• _Task description_: Each record here should be printed again exactly; please leave its pictures out.

Data START

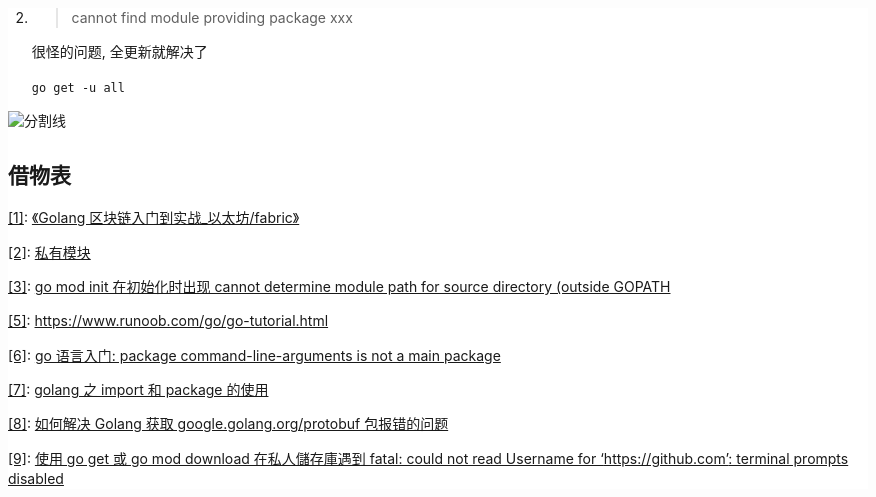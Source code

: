 2. > cannot find module providing package xxx

   很怪的问题, 全更新就解决了

   ```
   go get -u all
   ```

<a>![分割线](https://www.helloimg.com/images/2022/07/01/ZM0SoX.png)</a>

## 借物表

<a name='cite_note-01' href='#cite_ref-01'>[1]</a>: [《Golang 区块链入门到实战\_以太坊/fabric》](https://www.zlkt.net/book/detail/9/257)

<a name='cite_note-2' href='#cite_ref-2'>[2]</a>: [私有模块](https://learnku.com/docs/go-mod/1.17/private-modules/11448)

<a name='cite_note-03' href='#cite_ref-03'>[3]</a>: [go mod init 在初始化时出现 cannot determine module path for source directory (outside GOPATH](https://blog.csdn.net/ciel_yu/article/details/107847578)

<a name='cite_note-05' href='#cite_ref-05'>[5]</a>: https://www.runoob.com/go/go-tutorial.html

<a name='cite_note-06' href='#cite_ref-06'>[6]</a>: [go 语言入门: package command-line-arguments is not a main package](https://blog.csdn.net/A_java_c/article/details/120006213)

<a name='cite_note-07' href='#cite_ref-07'>[7]</a>: [golang 之 import 和 package 的使用](https://segmentfault.com/a/1190000018235929)

<a name='cite_note-8' href='#cite_ref-8'>[8]</a>: [如何解决 Golang 获取 google.golang.org/protobuf 包报错的问题](https://blog.csdn.net/u012762986/article/details/120036268)

<a name='cite_note-9' href='#cite_ref-9'>[9]</a>: [使用 go get 或 go mod download 在私人儲存庫遇到 fatal: could not read Username for ‘https://github.com’: terminal prompts disabled](https://blog.clarence.tw/2021/02/15/use-go-get-or-go-mod-download-to-encounter-fatal-could-not-read-username-for-https-github-com-terminal-prompts-disabled/)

Data END

• _Exercise solution_:
Source code

: 2. > cannot find module providing package xxx

   很怪的问题, 全更新就解决了

   ```
   go get -u all
   ```

<a>![分割线](https://www.helloimg.com/images/2022/07/01/ZM0SoX.png)</a>

## 借物表

<a name='cite_note-01' href='#cite_ref-01'>[1]</a>: [《Golang 区块链入门到实战\_以太坊/fabric》](https://www.zlkt.net/book/detail/9/257)

<a name='cite_note-2' href='#cite_ref-2'>[2]</a>: [私有模块](https://learnku.com/docs/go-mod/1.17/private-modules/11448)

<a name='cite_note-03' href='#cite_ref-03'>[3]</a>: [go mod init 在初始化时出现 cannot determine module path for source directory (outside GOPATH](https://blog.csdn.net/ciel_yu/article/details/107847578)

<a name='cite_note-05' href='#cite_ref-05'>[5]</a>: https://www.runoob.com/go/go-tutorial.html

<a name='cite_note-06' href='#cite_ref-06'>[6]</a>: [go 语言入门: package command-line-arguments is not a main package](https://blog.csdn.net/A_java_c/article/details/120006213)

<a name='cite_note-07' href='#cite_ref-07'>[7]</a>: [golang 之 import 和 package 的使用](https://segmentfault.com/a/1190000018235929)

<a name='cite_note-8' href='#cite_ref-8'>[8]</a>: [如何解决 Golang 获取 google.golang.org/protobuf 包报错的问题](https://blog.csdn.net/u012762986/article/details/120036268)

<a name='cite_note-9' href='#cite_ref-9'>[9]</a>: [使用 go get 或 go mod download 在私人儲存庫遇到 fatal: could not read Username for ‘https://github.com’: terminal prompts disabled](https://blog.clarence.tw/2021/02/15/use-go-get-or-go-mod-download-to-encounter-fatal-could-not-read-username-for-https-github-com-terminal-prompts-disabled/)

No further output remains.